Other possible examples of optional jury trial procedures can be cited in colonial New Hampshire, Vermont, Connecticut, New Jersey and Pennsylvania.5 See Griswold, supra, at 664—667. The most that can be said for these examples is that they are evidence that the colonists believed it was possible to try criminal defendants without a jury. They in no way show that there was any general recognition of a defendant’s right to be tried by the court instead of by a jury. Indeed, if there had been recognition of such a right, it would be difficult to understand why Article III and the Sixth Amendment were not drafted in terms which recognized an option.
The Constitution and Its Judicial Interpretation. The proceedings at the Constitutional Convention give little insight into what was meant by the direction in Art. III, § 2, that the ‘Trial of all Crimes * * * shall be by Jury.’ The clause was clearly intended to protect the accused from oppression by the Government, see III Farrand, Records of the Federal Convention 101 (James Wilson), 221—222 (Luther Martin) (1911); but, since the practice of permitting defendants a choice as to the mode of trial was not widespread, it is not surprising that some of the framers apparently believed that the Constitution designated trial by jury as the exclusive method of determining guilt, see The Federalist, No. 83 (Alexander Hamilton) (Cooke ed. 1961); IV Elliot’s Debates 145, 171 (James Iredell) (2d ed. 1876); III Elliot’s Debates 521 (Edmund Pendleton) (2d ed. 1876).
In no known federal criminal case in the period immediately following the adoption of the Constitution did a defendant claim that he had the right to insist upon a trial without a jury. Indeed, in United States v. Gibert, 25 Fed. Cas. p. No. 1287 (No. 15204) (C.C.D.Mass.1834), Mr. Justice Story, while sitting on circuit, indicated his view that the Constitution made trial by jury the only permissible method of trial. Similar views were expressed by other federal judges. See Ex parte McClusky, 40 F. 71, 74—75 (C.C.D.Ark.1889) (by implication); United States v. Taylor, 11 F. 470, 471 (C.C.D.Kan.1882) (dictum).6
Although not necessary to the holding in the case, in Thompson v. State of Utah, 170 U.S. 343, 18 S.Ct. 620, 42 L.Ed. 1061, this Court also expressed a view that the Constitution made jury trial the exclusive method of determining guilt in all federal criminal cases.

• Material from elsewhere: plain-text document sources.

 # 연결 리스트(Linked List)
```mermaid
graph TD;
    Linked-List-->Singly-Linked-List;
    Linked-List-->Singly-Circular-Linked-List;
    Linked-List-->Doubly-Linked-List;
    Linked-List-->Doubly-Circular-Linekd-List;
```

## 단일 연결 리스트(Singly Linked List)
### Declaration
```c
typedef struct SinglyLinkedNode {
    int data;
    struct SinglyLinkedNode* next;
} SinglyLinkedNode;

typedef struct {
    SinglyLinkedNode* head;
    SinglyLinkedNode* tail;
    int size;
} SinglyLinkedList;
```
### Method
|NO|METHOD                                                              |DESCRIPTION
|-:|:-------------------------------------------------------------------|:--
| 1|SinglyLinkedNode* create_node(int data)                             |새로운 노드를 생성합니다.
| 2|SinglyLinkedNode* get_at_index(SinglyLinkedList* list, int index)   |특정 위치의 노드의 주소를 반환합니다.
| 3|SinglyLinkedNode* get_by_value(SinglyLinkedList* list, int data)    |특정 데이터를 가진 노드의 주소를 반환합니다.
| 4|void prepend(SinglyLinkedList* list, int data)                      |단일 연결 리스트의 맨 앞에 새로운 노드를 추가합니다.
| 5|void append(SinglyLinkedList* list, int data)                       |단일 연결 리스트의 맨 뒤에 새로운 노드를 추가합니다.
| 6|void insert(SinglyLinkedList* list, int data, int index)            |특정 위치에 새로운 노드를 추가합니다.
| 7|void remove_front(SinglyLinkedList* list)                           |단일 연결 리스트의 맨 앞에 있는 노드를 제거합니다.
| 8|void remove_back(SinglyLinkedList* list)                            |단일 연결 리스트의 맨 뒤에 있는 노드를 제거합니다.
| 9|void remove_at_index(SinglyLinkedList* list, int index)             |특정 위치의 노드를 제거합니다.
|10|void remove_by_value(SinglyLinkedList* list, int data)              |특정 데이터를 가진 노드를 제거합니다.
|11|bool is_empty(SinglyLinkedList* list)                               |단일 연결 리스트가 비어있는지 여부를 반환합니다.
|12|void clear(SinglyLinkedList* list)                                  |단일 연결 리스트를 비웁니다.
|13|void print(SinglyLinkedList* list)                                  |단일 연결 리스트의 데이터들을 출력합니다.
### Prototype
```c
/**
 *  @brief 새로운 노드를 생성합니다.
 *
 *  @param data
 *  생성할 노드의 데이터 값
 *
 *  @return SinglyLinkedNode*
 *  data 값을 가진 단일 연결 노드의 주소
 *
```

However, in Schick v. United States, 195 U.S. 65, 24 S.Ct. 826, 49 L.Ed. 99, the Court decided there was no constitutional requirement that petty offenses be tried by jury. These two decisions were construed by the lower federal courts as establishing a rule that in all but petty offenses jury trial was a constitutional imperative. See Coates v. United States, 290 F. 134 (C.A.4th Cir.1923); Blair v. United States, 241 F. 217, 230 (C.A.9th Cir.1917); Frank v. United States, 192 F. 864, 867—868 (C.A.6th Cir.1911) (dictum); Low v. United States, 169 F. 86 (C.A.6th Cir. 1909); Dickinson v. United States, 159 F. 801 (C.A.1st Cir.1908), cert. denied, 213 U.S. 92, 29 S.Ct. 485, 53 L.Ed. 711.

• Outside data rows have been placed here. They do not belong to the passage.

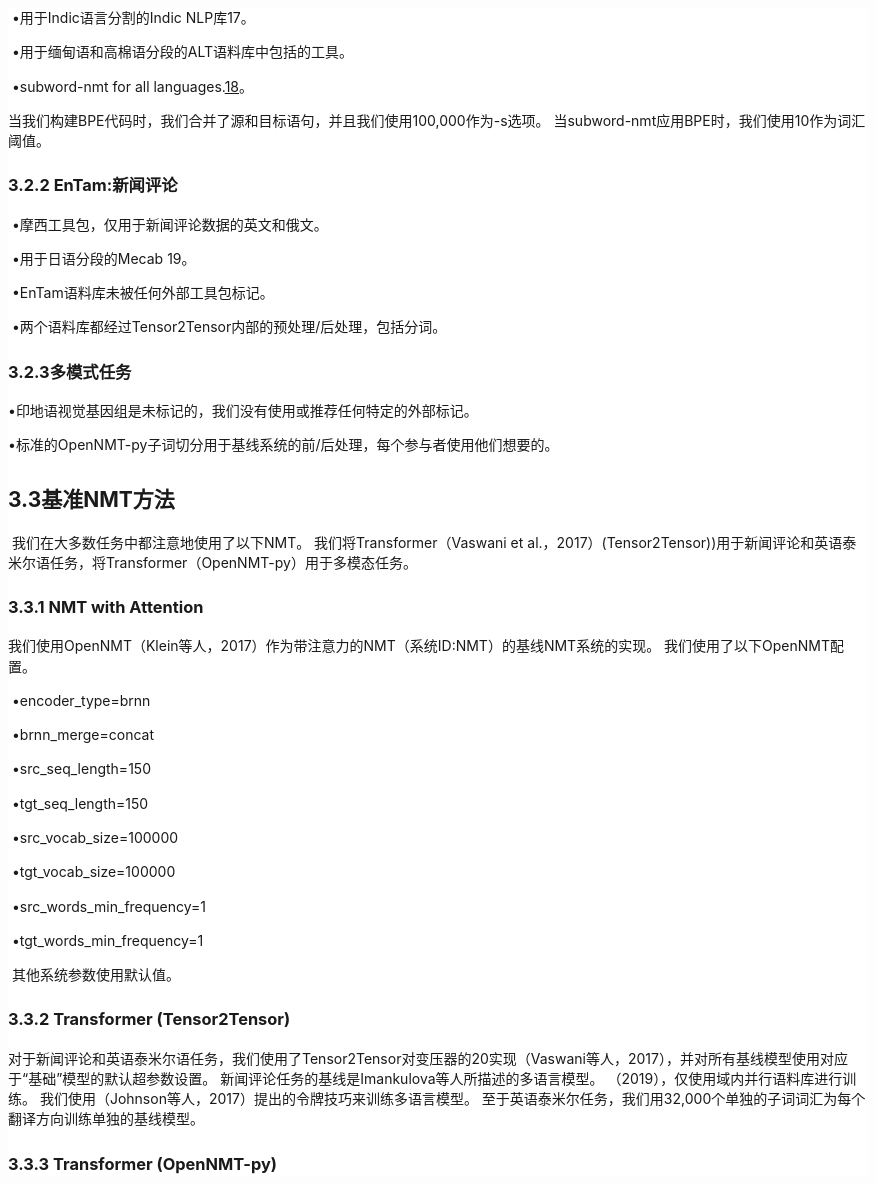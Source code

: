 ​		•用于Indic语言分割的Indic NLP库17。

​		•用于缅甸语和高棉语分段的ALT语料库中包括的工具。

​		•subword-nmt for all languages.[18](https://github.com/rsennrich/subword-nmt)。

​		当我们构建BPE代码时，我们合并了源和目标语句，并且我们使用100,000作为-s选项。 当subword-nmt应用BPE时，我们使用10作为词汇阈值。

### 3.2.2 EnTam:新闻评论

​		•摩西工具包，仅用于新闻评论数据的英文和俄文。

​		•用于日语分段的Mecab 19。

​		•EnTam语料库未被任何外部工具包标记。

​		•两个语料库都经过Tensor2Tensor内部的预处理/后处理，包括分词。

### 3.2.3多模式任务

​		•印地语视觉基因组是未标记的，我们没有使用或推荐任何特定的外部标记。

​		•标准的OpenNMT-py子词切分用于基线系统的前/后处理，每个参与者使用他们想要的。

## 3.3基准NMT方法

​		我们在大多数任务中都注意地使用了以下NMT。 我们将Transformer（Vaswani et al.，2017）(Tensor2Tensor))用于新闻评论和英语泰米尔语任务，将Transformer（OpenNMT-py）用于多模态任务。

### 3.3.1 NMT with Attention

我们使用OpenNMT（Klein等人，2017）作为带注意力的NMT（系统ID:NMT）的基线NMT系统的实现。 我们使用了以下OpenNMT配置。

​		•encoder_type=brnn

​		•brnn_merge=concat

​		•src_seq_length=150

​		•tgt_seq_length=150

​		•src_vocab_size=100000

​		•tgt_vocab_size=100000

​		•src_words_min_frequency=1

​		•tgt_words_min_frequency=1

​		其他系统参数使用默认值。

### 3.3.2 Transformer (Tensor2Tensor)

​		对于新闻评论和英语泰米尔语任务，我们使用了Tensor2Tensor对变压器的20实现（Vaswani等人，2017），并对所有基线模型使用对应于“基础”模型的默认超参数设置。 新闻评论任务的基线是Imankulova等人所描述的多语言模型。 （2019），仅使用域内并行语料库进行训练。 我们使用（Johnson等人，2017）提出的令牌技巧来训练多语言模型。 至于英语泰米尔任务，我们用32,000个单独的子词词汇为每个翻译方向训练单独的基线模型。

### 3.3.3 Transformer (OpenNMT-py)
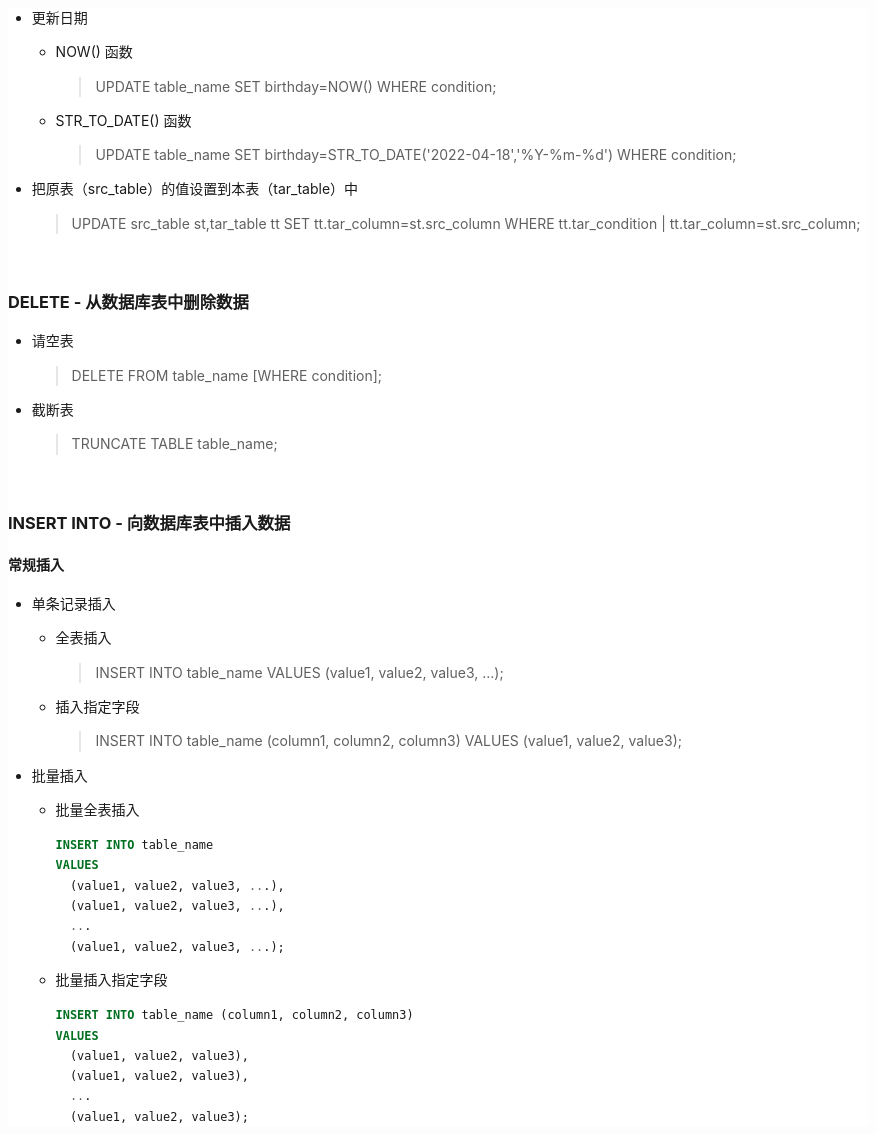 - 更新日期
  - NOW() 函数
    > UPDATE table_name SET birthday=NOW() WHERE condition;

  - STR_TO_DATE() 函数
    > UPDATE table_name SET birthday=STR_TO_DATE('2022-04-18','%Y-%m-%d') WHERE condition;

- 把原表（src_table）的值设置到本表（tar_table）中
  > UPDATE src_table st,tar_table tt SET tt.tar_column=st.src_column WHERE tt.tar_condition | tt.tar_column=st.src_column;

</br>

### DELETE - 从数据库表中删除数据

- 请空表
  > DELETE FROM table_name [WHERE condition];

- 截断表
  > TRUNCATE TABLE table_name;

</br>

### INSERT INTO - 向数据库表中插入数据

#### 常规插入

- 单条记录插入
  - 全表插入
    > INSERT INTO table_name VALUES (value1, value2, value3, ...);

  - 插入指定字段
    > INSERT INTO table_name (column1, column2, column3)  VALUES (value1, value2, value3);

- 批量插入
  - 批量全表插入

    ```sql
    INSERT INTO table_name 
    VALUES 
      (value1, value2, value3, ...), 
      (value1, value2, value3, ...), 
      ...
      (value1, value2, value3, ...);
    ```

  - 批量插入指定字段

    ```sql
    INSERT INTO table_name (column1, column2, column3) 
    VALUES 
      (value1, value2, value3), 
      (value1, value2, value3),
      ...
      (value1, value2, value3);
    ```
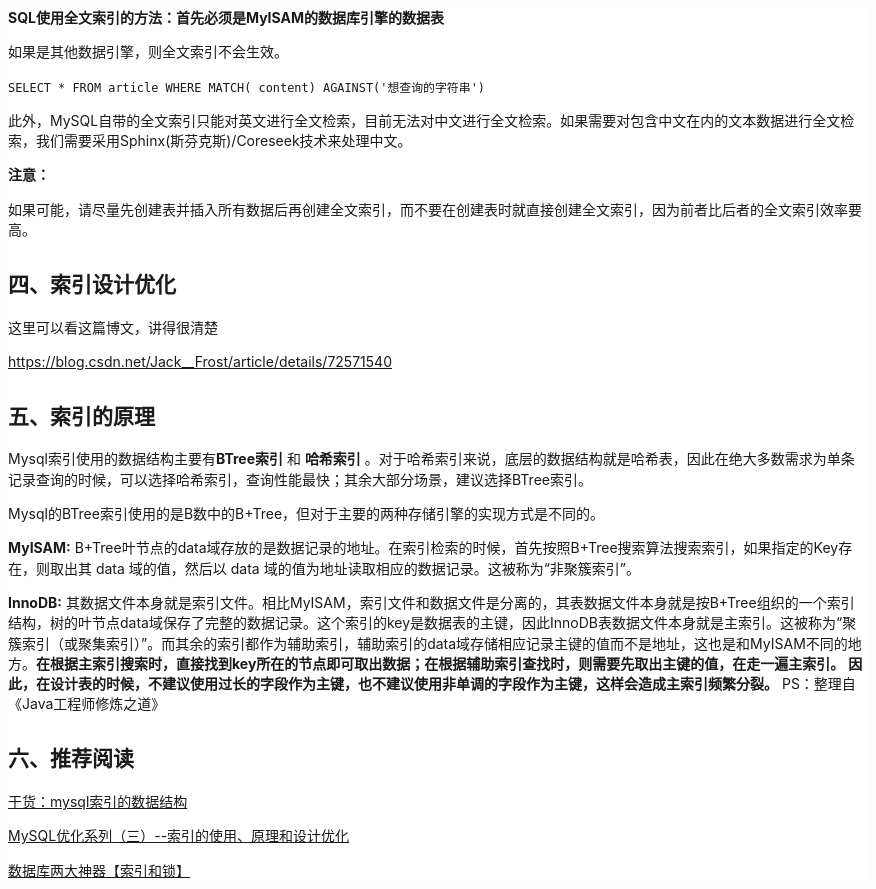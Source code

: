 **SQL使用全文索引的方法：首先必须是MyISAM的数据库引擎的数据表**

如果是其他数据引擎，则全文索引不会生效。

```mysql
SELECT * FROM article WHERE MATCH( content) AGAINST('想查询的字符串')
```

此外，MySQL自带的全文索引只能对英文进行全文检索，目前无法对中文进行全文检索。如果需要对包含中文在内的文本数据进行全文检索，我们需要采用Sphinx(斯芬克斯)/Coreseek技术来处理中文。

**注意：**

如果可能，请尽量先创建表并插入所有数据后再创建全文索引，而不要在创建表时就直接创建全文索引，因为前者比后者的全文索引效率要高。

## 四、索引设计优化

这里可以看这篇博文，讲得很清楚

https://blog.csdn.net/Jack__Frost/article/details/72571540

## 五、索引的原理

Mysql索引使用的数据结构主要有**BTree索引** 和 **哈希索引** 。对于哈希索引来说，底层的数据结构就是哈希表，因此在绝大多数需求为单条记录查询的时候，可以选择哈希索引，查询性能最快；其余大部分场景，建议选择BTree索引。

Mysql的BTree索引使用的是B数中的B+Tree，但对于主要的两种存储引擎的实现方式是不同的。

**MyISAM:** B+Tree叶节点的data域存放的是数据记录的地址。在索引检索的时候，首先按照B+Tree搜索算法搜索索引，如果指定的Key存在，则取出其 data 域的值，然后以 data 域的值为地址读取相应的数据记录。这被称为“非聚簇索引”。

**InnoDB:** 其数据文件本身就是索引文件。相比MyISAM，索引文件和数据文件是分离的，其表数据文件本身就是按B+Tree组织的一个索引结构，树的叶节点data域保存了完整的数据记录。这个索引的key是数据表的主键，因此InnoDB表数据文件本身就是主索引。这被称为“聚簇索引（或聚集索引）”。而其余的索引都作为辅助索引，辅助索引的data域存储相应记录主键的值而不是地址，这也是和MyISAM不同的地方。**在根据主索引搜索时，直接找到key所在的节点即可取出数据；在根据辅助索引查找时，则需要先取出主键的值，在走一遍主索引。** **因此，在设计表的时候，不建议使用过长的字段作为主键，也不建议使用非单调的字段作为主键，这样会造成主索引频繁分裂。** PS：整理自《Java工程师修炼之道》

## 六、推荐阅读

[干货：mysql索引的数据结构](https://www.jianshu.com/p/1775b4ff123a)

[MySQL优化系列（三）--索引的使用、原理和设计优化](https://blog.csdn.net/Jack__Frost/article/details/72571540)

[数据库两大神器【索引和锁】](https://juejin.im/post/5b55b842f265da0f9e589e79#comment)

The issue whether a defendant could waive a jury trial in federal criminal cases was finally presented to this Court in Patton v. United States, 281 U.S. 276, 50 S.Ct. 253, 74 L.Ed. 854. The Patton case came before the Court on a certified question from the Eighth Circuit. The wording of the question, id., at 287, 50 S.Ct. at 254, is significant:
‘After the commencement of a trial in a federal court before a jury of twelve men upon an indictment charging a crime, punishment for which may involve a penitentiary sentence, if one juror becomes incapacitated and unable to further proceed with his work as a juror, can defendant or defendants and the government through its official representative in charge of the case consent to the trial proceeding to a finality with 11 jurors, and can defendant or defendants thus waive the right to a trial and verdict by a constitutional jury of 12 men?’

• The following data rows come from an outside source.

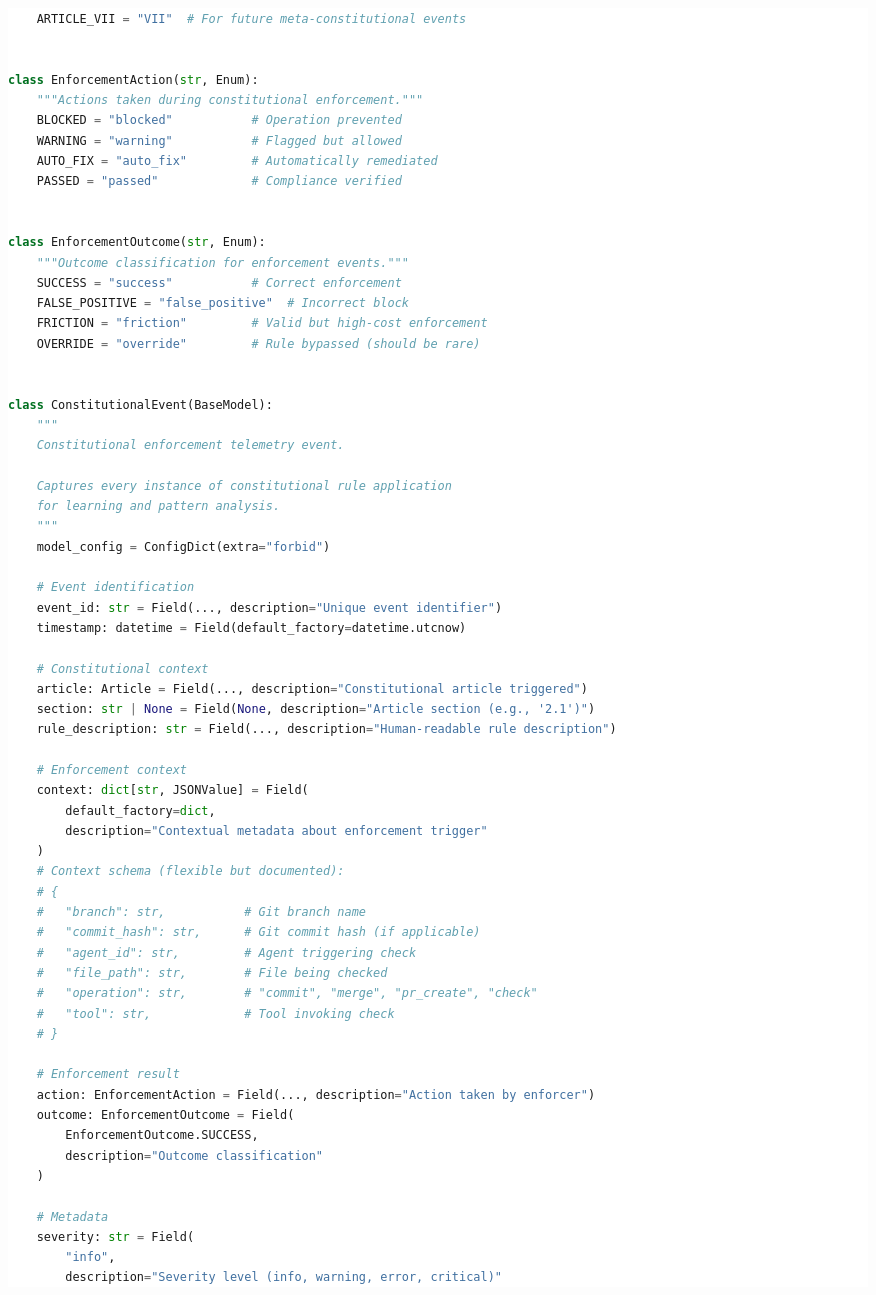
 ```python
    ARTICLE_VII = "VII"  # For future meta-constitutional events


class EnforcementAction(str, Enum):
    """Actions taken during constitutional enforcement."""
    BLOCKED = "blocked"           # Operation prevented
    WARNING = "warning"           # Flagged but allowed
    AUTO_FIX = "auto_fix"         # Automatically remediated
    PASSED = "passed"             # Compliance verified


class EnforcementOutcome(str, Enum):
    """Outcome classification for enforcement events."""
    SUCCESS = "success"           # Correct enforcement
    FALSE_POSITIVE = "false_positive"  # Incorrect block
    FRICTION = "friction"         # Valid but high-cost enforcement
    OVERRIDE = "override"         # Rule bypassed (should be rare)


class ConstitutionalEvent(BaseModel):
    """
    Constitutional enforcement telemetry event.

    Captures every instance of constitutional rule application
    for learning and pattern analysis.
    """
    model_config = ConfigDict(extra="forbid")

    # Event identification
    event_id: str = Field(..., description="Unique event identifier")
    timestamp: datetime = Field(default_factory=datetime.utcnow)

    # Constitutional context
    article: Article = Field(..., description="Constitutional article triggered")
    section: str | None = Field(None, description="Article section (e.g., '2.1')")
    rule_description: str = Field(..., description="Human-readable rule description")

    # Enforcement context
    context: dict[str, JSONValue] = Field(
        default_factory=dict,
        description="Contextual metadata about enforcement trigger"
    )
    # Context schema (flexible but documented):
    # {
    #   "branch": str,           # Git branch name
    #   "commit_hash": str,      # Git commit hash (if applicable)
    #   "agent_id": str,         # Agent triggering check
    #   "file_path": str,        # File being checked
    #   "operation": str,        # "commit", "merge", "pr_create", "check"
    #   "tool": str,             # Tool invoking check
    # }

    # Enforcement result
    action: EnforcementAction = Field(..., description="Action taken by enforcer")
    outcome: EnforcementOutcome = Field(
        EnforcementOutcome.SUCCESS,
        description="Outcome classification"
    )

    # Metadata
    severity: str = Field(
        "info",
        description="Severity level (info, warning, error, critical)"
```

The question explicitly stated that the Government had agreed with the defendant that his trial should proceed with 11 jurors. The case did not involve trial before a judge alone, but the Court believed that trial before 11 jurors was as foreign to the common law as was trial before a judge alone, and therefore, both forms of waiver ‘in substance amount(ed) to the same thing.’ Id., at 290, 50 S.Ct. at 255. The Court examined Art. III, § 2, and the Sixth Amendment and concluded that a jury trial was a right which the accused might ‘forego at his election.’ Id., at 298, 50 S.Ct. at 258. The Court also spoke of jury trial as a ‘privilege,’ not an ‘imperative requirement,’ ibid., and remarked that jury trial was principally for the benefit of the accused, id., at 312, 50 S.Ct. at 263. Nevertheless, the Court was conscious of the precise question that was presented by the Eighth Circuit, and concluded its opinion, id., at 312— 313 50 S.Ct. at 263, with carefully chosen language that dispelled any notion that the defendant had an absolute right to demand trial before a judge sitting alone:
‘Not only must the right of the accused to a trial by a constitutional jury be jealously preserved, but the maintenance of the jury as a factfinding body in criminal cases is of such importance and has such a place in our traditions, that, before any waiver can become effective, the consent of government counsel and the sanction of the court must be had, in addition to the express and intelligent consent of the defendant. And the duty of the trial court in that regard is not to be discharged as a mere matter of rote, but with sound and advised discretion, with an eye to avoid unreasonable or undue departures from that mode of trial or from any of the essential elements thereof, and with a caution increasing in degree as the offenses dealt with increase in gravity.’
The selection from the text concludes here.